The problem you point out in this article is not a new one; it’s been around ever since human beings began to speak to one another. The only difference is the application. I see no difference between referencing terrible information sources from books or via the Wikipedia. Reality is the final arbiter of truth and always will be.

What the Wikipedia does is provide a massive horde of people willing to do peer-review. It has many more strengths then it does weaknesses.

Reality may be the final arbiter of truth but sometimes there is a very long time before reality sinks in. Many people have a rather tenuous acquaintance with reality. Just look at all the “smart” people who got us into this economic mess. There were always voices protesting the notion that housing prices would always go up or that it was OK to make loans to people who could never pay back and then grade the loans as AAA investments. But greed and ideology overcame prudence and the dissenters were ignored.

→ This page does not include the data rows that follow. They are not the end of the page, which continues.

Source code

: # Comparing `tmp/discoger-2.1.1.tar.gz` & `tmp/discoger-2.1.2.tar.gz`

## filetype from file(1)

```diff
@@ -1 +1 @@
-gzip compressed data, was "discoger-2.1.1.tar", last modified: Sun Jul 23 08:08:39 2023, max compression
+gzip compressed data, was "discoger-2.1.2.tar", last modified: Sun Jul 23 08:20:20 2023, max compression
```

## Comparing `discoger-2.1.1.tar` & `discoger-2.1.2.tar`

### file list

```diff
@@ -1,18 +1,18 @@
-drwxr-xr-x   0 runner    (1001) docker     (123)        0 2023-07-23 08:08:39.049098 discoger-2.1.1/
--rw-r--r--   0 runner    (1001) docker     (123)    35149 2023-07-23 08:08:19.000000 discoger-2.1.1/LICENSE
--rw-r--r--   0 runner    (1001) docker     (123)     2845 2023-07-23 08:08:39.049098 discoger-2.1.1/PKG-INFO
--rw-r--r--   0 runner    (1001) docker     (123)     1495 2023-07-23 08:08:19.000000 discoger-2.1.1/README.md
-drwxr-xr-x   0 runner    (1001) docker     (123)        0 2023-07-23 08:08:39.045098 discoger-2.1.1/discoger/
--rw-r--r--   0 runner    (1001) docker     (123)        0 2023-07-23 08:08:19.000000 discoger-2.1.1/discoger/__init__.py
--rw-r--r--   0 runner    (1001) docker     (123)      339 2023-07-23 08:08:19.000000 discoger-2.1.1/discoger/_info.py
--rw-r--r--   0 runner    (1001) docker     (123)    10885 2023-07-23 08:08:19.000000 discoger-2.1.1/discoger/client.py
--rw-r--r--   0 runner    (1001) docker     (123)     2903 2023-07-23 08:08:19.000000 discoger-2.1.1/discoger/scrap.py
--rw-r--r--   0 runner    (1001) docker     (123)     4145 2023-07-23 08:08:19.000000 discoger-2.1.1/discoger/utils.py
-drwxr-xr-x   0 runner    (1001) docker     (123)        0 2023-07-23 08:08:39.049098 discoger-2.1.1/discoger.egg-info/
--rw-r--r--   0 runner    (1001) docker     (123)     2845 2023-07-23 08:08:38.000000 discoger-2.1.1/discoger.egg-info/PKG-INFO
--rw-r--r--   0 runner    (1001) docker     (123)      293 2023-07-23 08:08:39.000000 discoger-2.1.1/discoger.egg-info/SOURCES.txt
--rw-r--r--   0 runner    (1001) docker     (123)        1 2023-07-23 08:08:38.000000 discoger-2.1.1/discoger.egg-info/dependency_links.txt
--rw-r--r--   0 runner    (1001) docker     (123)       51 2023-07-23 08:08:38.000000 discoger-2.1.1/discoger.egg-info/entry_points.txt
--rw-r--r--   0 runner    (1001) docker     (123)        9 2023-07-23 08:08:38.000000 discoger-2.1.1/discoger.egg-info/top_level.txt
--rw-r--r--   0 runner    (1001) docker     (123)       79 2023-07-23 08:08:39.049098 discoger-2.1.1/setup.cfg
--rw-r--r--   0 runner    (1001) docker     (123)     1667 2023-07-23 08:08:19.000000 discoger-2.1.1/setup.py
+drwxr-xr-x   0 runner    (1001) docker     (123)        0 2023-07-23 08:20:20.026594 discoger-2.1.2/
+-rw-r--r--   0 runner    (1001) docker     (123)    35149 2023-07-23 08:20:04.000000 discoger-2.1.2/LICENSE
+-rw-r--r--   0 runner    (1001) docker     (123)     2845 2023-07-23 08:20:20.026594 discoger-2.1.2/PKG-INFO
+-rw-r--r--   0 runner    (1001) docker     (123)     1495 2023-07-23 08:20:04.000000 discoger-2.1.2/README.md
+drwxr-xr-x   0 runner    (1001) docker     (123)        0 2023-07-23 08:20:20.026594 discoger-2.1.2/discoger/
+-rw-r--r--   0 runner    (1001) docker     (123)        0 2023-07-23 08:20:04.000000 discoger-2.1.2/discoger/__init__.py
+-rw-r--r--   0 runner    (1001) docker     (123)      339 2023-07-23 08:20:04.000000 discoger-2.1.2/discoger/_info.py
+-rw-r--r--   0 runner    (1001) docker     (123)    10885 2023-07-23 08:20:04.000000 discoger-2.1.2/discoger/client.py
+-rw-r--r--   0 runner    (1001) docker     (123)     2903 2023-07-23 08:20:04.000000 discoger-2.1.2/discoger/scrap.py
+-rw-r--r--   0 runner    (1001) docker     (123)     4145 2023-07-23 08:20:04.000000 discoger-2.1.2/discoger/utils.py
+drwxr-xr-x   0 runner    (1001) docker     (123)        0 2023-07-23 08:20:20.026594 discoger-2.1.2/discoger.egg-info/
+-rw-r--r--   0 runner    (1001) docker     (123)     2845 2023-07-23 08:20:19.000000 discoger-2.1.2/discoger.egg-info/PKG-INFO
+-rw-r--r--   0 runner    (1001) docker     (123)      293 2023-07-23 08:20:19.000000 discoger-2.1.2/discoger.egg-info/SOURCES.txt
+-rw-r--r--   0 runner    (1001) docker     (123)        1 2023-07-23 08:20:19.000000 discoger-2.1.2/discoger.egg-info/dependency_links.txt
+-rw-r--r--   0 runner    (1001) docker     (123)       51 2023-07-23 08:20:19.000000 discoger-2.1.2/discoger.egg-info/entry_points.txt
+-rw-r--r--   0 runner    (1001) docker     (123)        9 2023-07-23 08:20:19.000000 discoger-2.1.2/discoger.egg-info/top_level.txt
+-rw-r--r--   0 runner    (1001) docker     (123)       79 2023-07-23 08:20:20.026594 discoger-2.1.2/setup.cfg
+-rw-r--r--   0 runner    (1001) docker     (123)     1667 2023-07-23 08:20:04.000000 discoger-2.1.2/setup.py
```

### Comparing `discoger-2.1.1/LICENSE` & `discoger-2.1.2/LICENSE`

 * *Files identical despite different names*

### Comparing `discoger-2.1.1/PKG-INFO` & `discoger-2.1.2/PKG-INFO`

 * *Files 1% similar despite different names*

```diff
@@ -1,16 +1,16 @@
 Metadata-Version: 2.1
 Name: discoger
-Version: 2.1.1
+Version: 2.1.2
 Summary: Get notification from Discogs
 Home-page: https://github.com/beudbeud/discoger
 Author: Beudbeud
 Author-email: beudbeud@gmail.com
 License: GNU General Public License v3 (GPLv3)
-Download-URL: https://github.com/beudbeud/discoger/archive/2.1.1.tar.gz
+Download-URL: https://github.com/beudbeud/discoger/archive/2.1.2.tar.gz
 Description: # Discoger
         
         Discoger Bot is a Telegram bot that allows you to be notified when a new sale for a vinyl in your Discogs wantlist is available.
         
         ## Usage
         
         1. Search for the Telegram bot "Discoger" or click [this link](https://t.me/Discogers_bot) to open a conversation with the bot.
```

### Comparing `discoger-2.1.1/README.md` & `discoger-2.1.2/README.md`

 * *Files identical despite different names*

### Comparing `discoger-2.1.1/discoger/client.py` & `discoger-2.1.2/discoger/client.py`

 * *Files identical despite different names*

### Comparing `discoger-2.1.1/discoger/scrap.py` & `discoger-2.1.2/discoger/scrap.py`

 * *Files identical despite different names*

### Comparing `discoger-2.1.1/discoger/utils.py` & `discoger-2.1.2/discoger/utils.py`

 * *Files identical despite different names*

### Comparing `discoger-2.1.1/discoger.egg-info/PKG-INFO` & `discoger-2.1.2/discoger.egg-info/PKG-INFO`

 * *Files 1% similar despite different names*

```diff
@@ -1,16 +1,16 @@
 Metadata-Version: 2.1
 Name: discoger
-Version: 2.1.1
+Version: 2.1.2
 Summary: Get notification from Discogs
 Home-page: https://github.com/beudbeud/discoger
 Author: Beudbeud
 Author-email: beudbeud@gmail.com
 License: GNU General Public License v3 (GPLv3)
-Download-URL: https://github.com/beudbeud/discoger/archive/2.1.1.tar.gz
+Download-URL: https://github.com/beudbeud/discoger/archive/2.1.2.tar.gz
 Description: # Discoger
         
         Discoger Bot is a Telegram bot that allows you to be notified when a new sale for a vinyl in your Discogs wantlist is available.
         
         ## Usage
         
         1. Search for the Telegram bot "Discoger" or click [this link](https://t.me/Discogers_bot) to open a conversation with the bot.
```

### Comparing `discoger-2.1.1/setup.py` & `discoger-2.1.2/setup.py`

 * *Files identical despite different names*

The Internet is, of course, full of wrong information but Wikipedia has a special problem because it has come to be regarded as a primary source. It has a special responsibility to be accurate. It may have hordes of reviewers but there are many areas that require special knowledge that few, if any, of the reviewers have.

The problem with allowing “reality” to be the final arbiter of truth is that the subject is too broad to analyze; after all, “reality” is a quite different concept for each human being on this planet.What’s real for one person may not even be accessible for another.

Perhaps the real question is not “what is truth”, but “who is truth”, “where is truth”, “who has truth”, and “how do I find truth”–and “is it really convenient to know truth”.

Many people, like Pontius Pilate in the Scriptures, find it expedient to turn their backs on truth if it causes them effort, expense, or compromise. Maybe that’s what happened in the case of those who caused our economic chaos. Perhaps the “reality” of their opulent lifestyles suggested to them that the “truth” of what they were doing to countless others wasn’t convenient and didn’t apply to them.

Why single out Wikipedia out for such arguments? These same arguments could be used against Fox News or the New York Times. The answer is: because the Wikipedia is popular and it works. You may not like that, but even Mr. Laurie’s article agrees about that.

Ruth Coleman’s citing from a book of mythological stories to prove the fluidity of reality is seriously twisted logic. Would then, the subject of “vehicles” be too broad to consider?